[Saved entries]

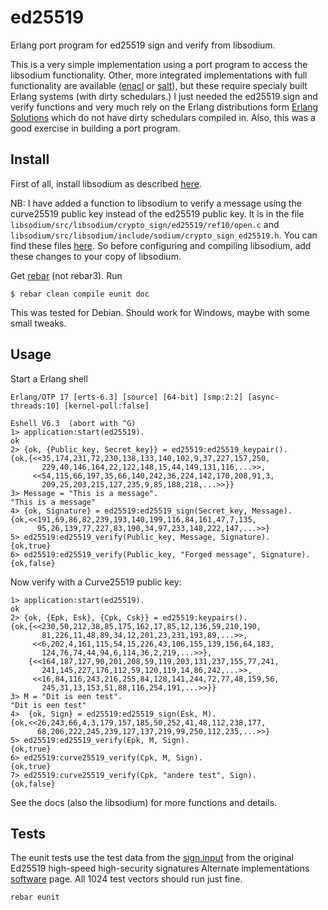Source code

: # ed25519
Erlang port program for ed25519 sign and verify from libsodium.

This is a very simple implementation using a port program to access the libsodium functionality. Other, more integrated implementations with full functionality are available ([enacl](https://github.com/jlouis/enacl) or [salt](https://github.com/freza/salt)), but these require specialy built Erlang systems (with dirty schedulars.) I just needed the ed25519 sign and verify functions and very much rely on the Erlang distributions form [Erlang Solutions](https://www.erlang-solutions.com/downloads) which do not have dirty schedulars compiled in. Also, this was a good exercise in building a port program.

## Install
First of all, install libsodium as described [here](http://doc.libsodium.org/installation/README.html).

NB: I have added a function to libsodium to verify a message using the curve25519 public key instead of the ed25519 public key. It is in the file `libsodium/src/libsodium/crypto_sign/ed25519/ref10/open.c` and `libsodium/src/libsodium/include/sodium/crypto_sign_ed25519.h`. You can find these files [here](https://github.com/schnef/libsodium). So before configuring and compiling libsodium, add these changes to your copy of libsodium.

Get [rebar](https://github.com/rebar/rebar/wiki) (not rebar3). 
Run
```
$ rebar clean compile eunit doc
```
This was tested for Debian. Should work for Windows, maybe with some small tweaks.

## Usage
Start a Erlang shell
```
Erlang/OTP 17 [erts-6.3] [source] [64-bit] [smp:2:2] [async-threads:10] [kernel-poll:false]

Eshell V6.3  (abort with ^G)
1> application:start(ed25519).
ok
2> {ok, {Public_key, Secret_key}} = ed25519:ed25519_keypair().
{ok,{<<35,174,231,72,230,138,133,140,102,9,37,227,157,250,
       229,40,146,164,22,122,148,15,44,149,131,116,...>>,
     <<54,115,66,197,35,66,140,242,36,224,142,170,208,91,3,
       209,25,203,215,127,235,9,85,188,218,...>>}}
3> Message = "This is a message".                             
"This is a message"
4> {ok, Signature} = ed25519:ed25519_sign(Secret_key, Message).
{ok,<<191,69,86,82,239,193,140,199,116,84,161,47,7,135,
      95,26,139,77,227,83,190,34,97,233,148,222,147,...>>}
5> ed25519:ed25519_verify(Public_key, Message, Signature).
{ok,true}
6> ed25519:ed25519_verify(Public_key, "Forged message", Signature).
{ok,false}
```
Now verify with a Curve25519 public key:
```
1> application:start(ed25519).
ok
2> {ok, {Epk, Esk}, {Cpk, Csk}} = ed25519:keypairs().
{ok,{<<230,50,212,38,85,175,162,17,85,12,136,59,210,190,
       81,226,11,48,89,34,12,201,23,231,193,89,...>>,
     <<6,202,4,161,115,54,15,226,43,106,155,139,156,64,183,
       124,76,74,44,94,6,114,36,2,219,...>>},
    {<<164,187,127,90,201,208,59,119,203,131,237,155,77,241,
       241,145,227,176,112,59,120,119,14,86,242,...>>,
     <<16,84,116,243,216,255,84,128,141,244,72,77,48,159,56,
       245,31,13,153,51,88,116,254,191,...>>}}
3> M = "Dit is een test".
"Dit is een test"
4>  {ok, Sign} = ed25519:ed25519_sign(Esk, M).
{ok,<<26,243,66,4,3,179,157,185,50,252,41,48,112,238,177,
      68,206,222,245,239,127,137,219,99,250,112,235,...>>}
5> ed25519:ed25519_verify(Epk, M, Sign).
{ok,true}
6> ed25519:curve25519_verify(Cpk, M, Sign).
{ok,true}
7> ed25519:curve25519_verify(Cpk, "andere test", Sign).
{ok,false}
```
See the docs (also the libsodium) for more functions and details. 

## Tests
The eunit tests use the test data from the [sign.input](http://ed25519.cr.yp.to/python/sign.input) from the original Ed25519 high-speed high-security signatures Alternate implementations [software](http://ed25519.cr.yp.to/software.html) page. All 1024 test vectors should run just fine.
```
rebar eunit
```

=== Aim of the exercise ===
Search the entries for the word "using". Copy every line where it occurs.

=== Output for this exercise ===
This is a very simple implementation using a port program to access the libsodium functionality. Other, more integrated implementations with full functionality are available ([enacl](https://github.com/jlouis/enacl) or [salt](https://github.com/freza/salt)), but these require specialy built Erlang systems (with dirty schedulars.) I just needed the ed25519 sign and verify functions and very much rely on the Erlang distributions form [Erlang Solutions](https://www.erlang-solutions.com/downloads) which do not have dirty schedulars compiled in. Also, this was a good exercise in building a port program.
NB: I have added a function to libsodium to verify a message using the curve25519 public key instead of the ed25519 public key. It is in the file `libsodium/src/libsodium/crypto_sign/ed25519/ref10/open.c` and `libsodium/src/libsodium/include/sodium/crypto_sign_ed25519.h`. You can find these files [here](https://github.com/schnef/libsodium). So before configuring and compiling libsodium, add these changes to your copy of libsodium.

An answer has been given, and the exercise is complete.